The concentration in this area is what’s called an “urchin barren,” co-instructor Ricardo Romero Gianoli explains later, while we feast on the fresh, briny uni. Once upon a time, not that long ago, kelp forests grew in these waters, lush ecosystems in which seaweed and invertebrates like abalone, sea stars, crabs, and urchin lived in harmonious balance.
Then came “the Blob,” not a monstrous sea creature but a massive, ocean-warming heat wave that lingered in Pacific waters so long, it suffocated the giant bull kelp and killed off the nutrients on which it depended for life.

By the time the Blob reached our coast in 2014, the intertidal ecosystem was already in trouble. A deadly bacteria, Vibrio pectenicida, the cause of Sea Star Wasting Disease, had already been melting the urchin’s top regional predator into literal jelly. But the warm water sent the disease into hyperdrive, absolutely decimating sunflower sea star populations that once numbered in the billions. Last year, only about a dozen were recorded having been seen in Northern Sonoma, says Gianoli.
With nothing left to hunt them, purple sea urchin numbers exploded. Ravenous kelp and algae grazers with immense appetites, they systematically mowed down entire underwater forests. As of now, they’ve destroyed an estimated 90 to 95 percent of those found on the California coast. This is bad—not just because it means the devastation of native species, but because kelp forests are essential to the sequestration of carbon in the atmosphere, combating ocean acidification, and preventing the erosion of vulnerable shorelines. Without them, the planet as a whole is far more poorly equipped to face the disastrously warming climate.
The purple sea urchin, meanwhile, are hearty little buggers. Even after they’ve consumed all of the water’s nutrients, they can exist in a zombie-like state of torpor for up to 40 years, according to Gianoli. New kelp can’t even begin to grow because, like a real-life scene from a horror movie, the starving sea urchins take it down the moment they realize there’s anything there to eat.
It’s essential, then, that each forager collects the full number of their allotted 35 urchins, whether they’re going to eat them all or not.
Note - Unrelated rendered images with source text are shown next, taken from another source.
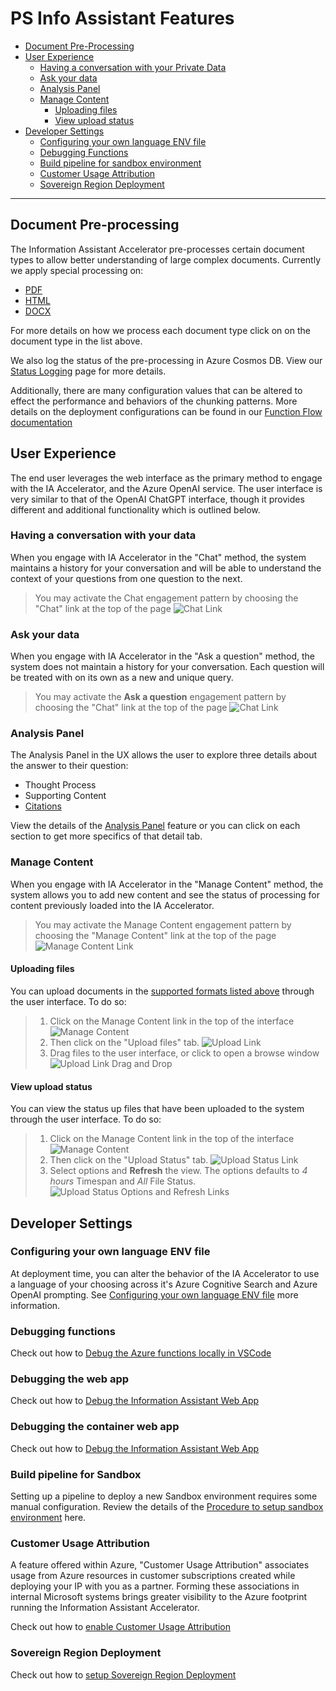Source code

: # PS Info Assistant Features

* [Document Pre-Processing](#document-pre-processing)
* [User Experience](#user-experience)
  * [Having a conversation with your Private Data](#having-a-conversation-with-your-data)
  * [Ask your data](#ask-your-data)
  * [Analysis Panel](#analysis-panel)
  * [Manage Content](#manage-content)
    * [Uploading files](#uploading-files)
    * [View upload status](#view-upload-status)
* [Developer Settings](#developer-settings)
  * [Configuring your own language ENV file]()
  * [Debugging Functions](#debugging-functions)
  * [Build pipeline for sandbox environment](#build-pipeline-for-sandbox)
  * [Customer Usage Attribution](#customer-usage-attribution)
  * [Sovereign Region Deployment](#sovereign-region-deployment)

---

## Document Pre-processing

The Information Assistant Accelerator pre-processes certain document types to allow better understanding of large complex documents. Currently we apply special processing on:

* [PDF](document_pre_processing.md#pdf-pre-processing)
* [HTML](document_pre_processing.md#html-pre-processing)
* [DOCX](document_pre_processing.md#docx-pre-processing)

For more details on how we process each document type click on on the document type in the list above.

We also log the status of the pre-processing in Azure Cosmos DB. View our [Status Logging](../../functions/shared_code/status_log.md) page for more details.

Additionally, there are many configuration values that can be altered to effect the performance and behaviors of the chunking patterns. More details on the deployment configurations can be found in our [Function Flow documentation](../functions_flow.md)

## User Experience

The end user leverages the web interface as the primary method to engage with the IA Accelerator, and the Azure OpenAI service. The user interface is very similar to that of the OpenAI ChatGPT interface, though it provides different and additional functionality which is outlined below.

### Having a conversation with your data

When you engage with IA Accelerator in the "Chat" method, the system maintains a history for your conversation and will be able to understand the context of your questions from one question to the next.

> You may activate the Chat engagement pattern by choosing the "Chat" link at the top of the page
> ![Chat Link](../images/chat-interface.jpg)

### Ask your data

When you engage with IA Accelerator in the "Ask a question" method, the system does not maintain a history for your conversation. Each question will be treated with on its own as a new and unique query.

> You may activate the **Ask a question** engagement pattern by choosing the "Chat" link at the top of the page
> ![Chat Link](../images/ask-a-question-interface.jpg)

### Analysis Panel

The Analysis Panel in the UX allows the user to explore three details about the answer to their question:

* Thought Process
* Supporting Content
* [Citations](./ux_analysispanel.md#citations)

View the details of the [Analysis Panel](./ux_analysispanel.md) feature or you can click on each section to get more specifics of that detail tab.

### Manage Content

When you engage with IA Accelerator in the "Manage Content" method, the system allows you to add new content and see the status of processing for content previously loaded into the IA Accelerator.

> You may activate the Manage Content engagement pattern by choosing the "Manage Content" link at the top of the page
> ![Manage Content Link](../images/manage-content-interface.png)

#### Uploading files

You can upload documents in the [supported formats listed above](#document-pre-processing) through the user interface. To do so:

> 1. Click on the Manage Content link in the top of the interface
> ![Manage Content](../images/manage-content-interface.png)
> 1. Then click on the "Upload files" tab.
> ![Upload Link](../images/upload-files-link.png)
> 1. Drag files to the user interface, or click to open a browse window
> ![Upload Link Drag and Drop](../images/upload-files-drag-drop.jpg)

#### View upload status

You can view the status up files that have been uploaded to the system through the user interface. To do so:

> 1. Click on the Manage Content link in the top of the interface
> ![Manage Content](../images/manage-content-interface.png)
> 1. Then click on the "Upload Status" tab.
> ![Upload Status Link](../images/view-upload-status-link.png)
> 1. Select options and **Refresh** the view. The options defaults to *4 hours* Timespan and *All* File Status. 
> ![Upload Status Options and Refresh Links](../images/view-upload-status-options-and-refresh.png)

## Developer Settings

### Configuring your own language ENV file

At deployment time, you can alter the behavior of the IA Accelerator to use a language of your choosing across it's Azure Cognitive Search and Azure OpenAI prompting. See [Configuring your own language ENV file](./configuring_language_env_files.md) more information.

### Debugging functions

Check out how to [Debug the Azure functions locally in VSCode](../function_debug.md)

### Debugging the web app

Check out how to [Debug the Information Assistant Web App](../container_debug.md)

### Debugging the container web app

Check out how to [Debug the Information Assistant Web App](../container_webapp_debug.md)


### Build pipeline for Sandbox

Setting up a pipeline to deploy a new Sandbox environment requires some manual configuration. Review the details of the [Procedure to setup sandbox environment](setting_up_sandbox_environment.md) here.

### Customer Usage Attribution

A feature offered within Azure, "Customer Usage Attribution" associates usage from Azure resources in customer subscriptions created while deploying your IP with you as a partner. Forming these associations in internal Microsoft systems brings greater visibility to the Azure footprint running the Information Assistant Accelerator.

Check out how to [enable Customer Usage Attribution](enable_customer_usage_attribution.md)

### Sovereign Region Deployment

Check out how to [setup Sovereign Region Deployment](enable_sovereign_deployment.md)


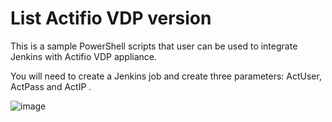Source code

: # List Actifio VDP version

This is a sample PowerShell scripts that user can be used to integrate Jenkins with Actifio VDP appliance.

You will need to create a Jenkins job and create three parameters: ActUser, ActPass and ActIP .

![image](https://user-images.githubusercontent.com/17056169/70215213-206e0780-1791-11ea-8749-e612266cc0b7.png)

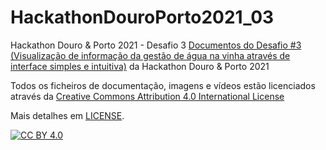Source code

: # HackathonDouroPorto2021_03
Hackathon Douro &amp; Porto 2021 - Desafio 3
[Documentos do Desafio #3 (Visualização de informação da gestão de água na vinha através de interface simples e intuitiva)](docs/index.md) da Hackathon Douro &amp; Porto 2021


Todos os ficheiros de documentação, imagens e vídeos estão licenciados através da [Creative Commons Attribution 4.0 International License](http://creativecommons.org/licenses/by/4.0/>)

Mais detalhes em [LICENSE](LICENSE).

[![CC BY 4.0](https://i.creativecommons.org/l/by/4.0/88x31.png)](http://creativecommons.org/licenses/by/4.0/)
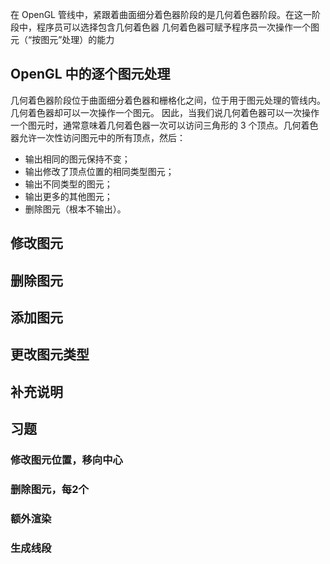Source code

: 在 OpenGL 管线中，紧跟着曲面细分着色器阶段的是几何着色器阶段。在这一阶段中，程序员可以选择包含几何着色器
几何着色器可赋予程序员一次操作一个图元（“按图元”处理）的能力
## OpenGL 中的逐个图元处理
几何着色器阶段位于曲面细分着色器和栅格化之间，位于用于图元处理的管线内。几何着色器却可以一次操作一个图元。
因此，当我们说几何着色器可以一次操作一个图元时，通常意味着几何着色器一次可以访问三角形的 3 个顶点。几何着色器允许一次性访问图元中的所有顶点，然后：
- 输出相同的图元保持不变；
- 输出修改了顶点位置的相同类型图元；
- 输出不同类型的图元；
- 输出更多的其他图元；
- 删除图元（根本不输出）。

## 修改图元

## 删除图元

## 添加图元

## 更改图元类型

## 补充说明

## 习题
### 修改图元位置，移向中心

### 删除图元，每2个

### 额外渲染

### 生成线段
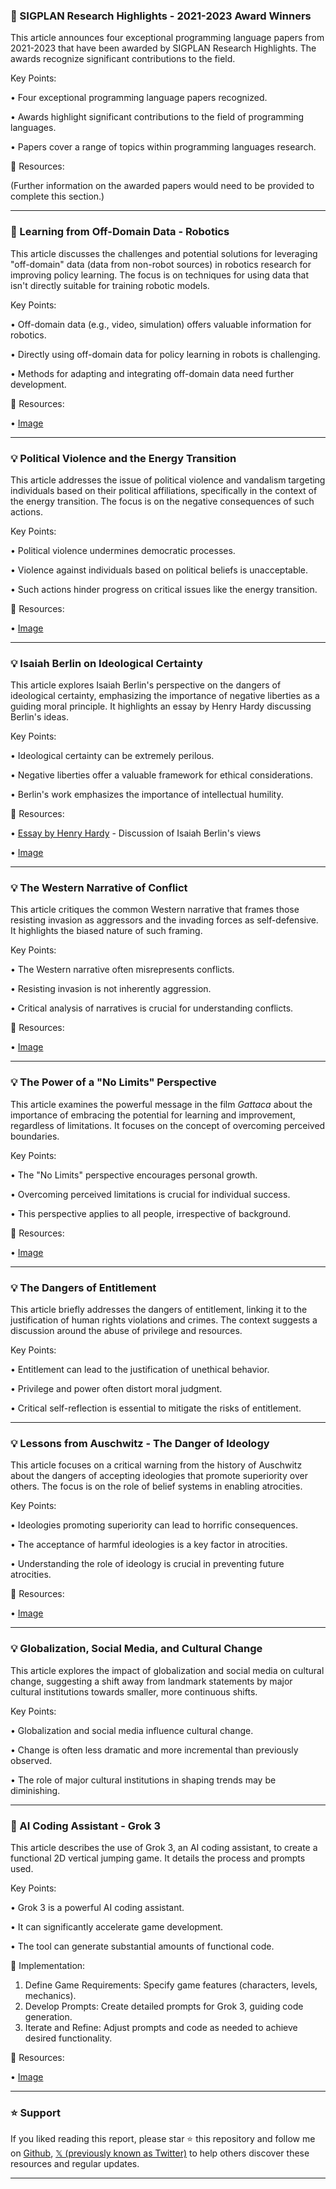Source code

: ### 🤖 SIGPLAN Research Highlights - 2021-2023 Award Winners

This article announces four exceptional programming language papers from 2021-2023 that have been awarded by SIGPLAN Research Highlights.  The awards recognize significant contributions to the field.


Key Points:

• Four exceptional programming language papers recognized.


• Awards highlight significant contributions to the field of programming languages.


•  Papers cover a range of topics within programming languages research.



🔗 Resources:

(Further information on the awarded papers would need to be provided to complete this section.)


---

### 🤖 Learning from Off-Domain Data - Robotics

This article discusses the challenges and potential solutions for leveraging "off-domain" data (data from non-robot sources) in robotics research for improving policy learning.  The focus is on techniques for using data that isn't directly suitable for training robotic models.

Key Points:

• Off-domain data (e.g., video, simulation) offers valuable information for robotics.


•  Directly using off-domain data for policy learning in robots is challenging.


• Methods for adapting and integrating off-domain data need further development.



🔗 Resources:

• [Image](https://pbs.twimg.com/ext_tw_video_thumb/1894123079762157568/pu/img/RFXJ6h4qb74eLYMw.jpg)


---

### 💡 Political Violence and the Energy Transition

This article addresses the issue of political violence and vandalism targeting individuals based on their political affiliations, specifically in the context of the energy transition.  The focus is on the negative consequences of such actions.

Key Points:

• Political violence undermines democratic processes.


• Violence against individuals based on political beliefs is unacceptable.


• Such actions hinder progress on critical issues like the energy transition.



🔗 Resources:

• [Image](https://pbs.twimg.com/media/GkhuBf0WUAASc9i?format=jpg&name=small)


---

### 💡 Isaiah Berlin on Ideological Certainty

This article explores Isaiah Berlin's perspective on the dangers of ideological certainty, emphasizing the importance of negative liberties as a guiding moral principle.  It highlights an essay by Henry Hardy discussing Berlin's ideas.


Key Points:

•  Ideological certainty can be extremely perilous.


• Negative liberties offer a valuable framework for ethical considerations.


• Berlin's work emphasizes the importance of intellectual humility.



🔗 Resources:

• [Essay by Henry Hardy](https://nybooks.com/articles/2001/10/18/notes-on-prejudice/) -  Discussion of Isaiah Berlin's views


• [Image](https://pbs.twimg.com/media/GT1yPNjWkAA3f65?format=jpg&name=small)


---

### 💡 The Western Narrative of Conflict

This article critiques the common Western narrative that frames those resisting invasion as aggressors and the invading forces as self-defensive. It highlights the biased nature of such framing.


Key Points:

• The Western narrative often misrepresents conflicts.


• Resisting invasion is not inherently aggression.


• Critical analysis of narratives is crucial for understanding conflicts.



🔗 Resources:

• [Image](https://pbs.twimg.com/ext_tw_video_thumb/1893692294600998913/pu/img/XJTKdVabf0zaF1-n.jpg)


---

### 💡 The Power of a "No Limits" Perspective

This article examines the powerful message in the film *Gattaca* about the importance of embracing the potential for learning and improvement, regardless of limitations.  It focuses on the concept of overcoming perceived boundaries.

Key Points:

•  The "No Limits" perspective encourages personal growth.


•  Overcoming perceived limitations is crucial for individual success.


•  This perspective applies to all people, irrespective of background.



🔗 Resources:

• [Image](https://pbs.twimg.com/media/GhbkDZYacAEJqA7?format=png&name=small)


---

### 💡 The Dangers of Entitlement

This article briefly addresses the dangers of entitlement, linking it to the justification of human rights violations and crimes. The context suggests a discussion around the abuse of privilege and resources.

Key Points:

• Entitlement can lead to the justification of unethical behavior.


•  Privilege and power often distort moral judgment.


•  Critical self-reflection is essential to mitigate the risks of entitlement.



---

### 💡 Lessons from Auschwitz - The Danger of Ideology

This article focuses on a critical warning from the history of Auschwitz about the dangers of accepting ideologies that promote superiority over others. The focus is on the role of belief systems in enabling atrocities.


Key Points:

•  Ideologies promoting superiority can lead to horrific consequences.


•  The acceptance of harmful ideologies is a key factor in atrocities.


• Understanding the role of ideology is crucial in preventing future atrocities.



🔗 Resources:

• [Image](https://pbs.twimg.com/media/GjMzcelWkAACMdV?format=jpg&name=small)


---

### 💡 Globalization, Social Media, and Cultural Change

This article explores the impact of globalization and social media on cultural change, suggesting a shift away from landmark statements by major cultural institutions towards smaller, more continuous shifts.


Key Points:

• Globalization and social media influence cultural change.


•  Change is often less dramatic and more incremental than previously observed.


•  The role of major cultural institutions in shaping trends may be diminishing.



---

### 🚀 AI Coding Assistant - Grok 3

This article describes the use of Grok 3, an AI coding assistant, to create a functional 2D vertical jumping game. It details the process and prompts used.


Key Points:

• Grok 3 is a powerful AI coding assistant.


•  It can significantly accelerate game development.


•  The tool can generate substantial amounts of functional code.



🚀 Implementation:

1. Define Game Requirements: Specify game features (characters, levels, mechanics).
2. Develop Prompts: Create detailed prompts for Grok 3, guiding code generation.
3. Iterate and Refine: Adjust prompts and code as needed to achieve desired functionality.


🔗 Resources:

• [Image](https://pbs.twimg.com/amplify_video_thumb/1893703792480100352/img/I_BDotxSZ9CSXL98.jpg)


---

### ⭐️ Support

If you liked reading this report, please star ⭐️ this repository and follow me on [Github](https://github.com/Drix10), [𝕏 (previously known as Twitter)](https://x.com/DRIX_10_) to help others discover these resources and regular updates.

---
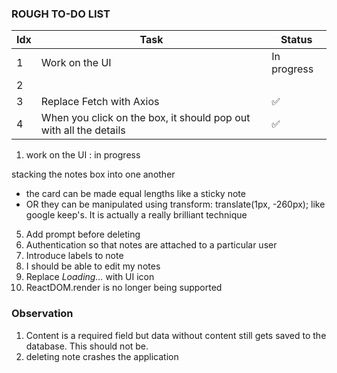### ROUGH TO-DO LIST

| Idx | Task                     | Status      |
| --- | ------------------------ | ----------- |
| 1   | Work on the UI           | In progress |
| 2   |                          |             |
| 3   | Replace Fetch with Axios | ✅ |
| 4   | When you click on the box, it should pop out with all the details | ✅ |

1.  work on the UI : in progress
<!-- 2. add tests -->

stacking the notes box into one another

- the card can be made equal lengths like a sticky note
- OR they can be manipulated using transform: translate(1px, -260px); like google keep's.
  It is actually a really brilliant technique


5. Add prompt before deleting
6. Authentication so that notes are attached to a particular user
7. Introduce labels to note
8. I should be able to edit my notes
9. Replace *Loading...* with UI icon
10. ReactDOM.render is no longer being supported
### Observation

1. Content is a required field but data without content still gets saved to the database. This should not be.
2. deleting note crashes the application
Harvesting the little guys who are just beginning to produce offspring is, in fact, just as—if not more—important than collecting the larger individuals with fully developed reproductive organs. They won’t have much that’s edible inside—fun fact: the part of the purple sea urchin we eat is actually its gonads—but it’ll prevent them from adding to the problem.

On the beach, Sullivan demonstrates exactly how to extract the uni from our buckets full of them by placing two spoons back-to-back on either side of the “Aristotle’s lantern” (the urchin’s five-sided jaw) and push the handles up to split the animal in half. Inside is a gooey black mass of digesting algae and, holding fast to the body’s interior, its uni. Scoop that bit out, put it in a colander resting in a bowl of sea water, and the good stuff easily separates from the bad.
On the beach, we kill, clean, and remove only what we plan to eat at our communal uni feast back up on top of the bluff. The instructors provide a few basics for making simple handrolls (steamed rice, dried seaweed, and soy sauce) and some of the foragers have brought with them elaborate accoutrements from wedges of citrus to spices to homemade sauces.
Any of the urchins you don’t plan to eat right away need to be kept intact and alive, explains Sullivan. The organ is so delicate that it spoils quickly after removal. Within around 24 hours, even the uni still safe inside the animal will become inedible. Any that you don’t get to in time make a nice addition to a compost pile.
The class runs a little over three hours and, while getting out to the coast by 5am was something of a challenge, it feels incredible to have done something to help chip away at this very real environmental catastrophe before most people have even made breakfast. They can have their eggs and toast—those of us here, we’ve already eaten.
// Fork In The Path offers regular uni classes along with a wide variety of other seasonal foraging (including mushrooms, seaweed, mussels, and acorns), cooking, and nature-based classes around Northern California. See their calendar and sign up at forkinthepath.org.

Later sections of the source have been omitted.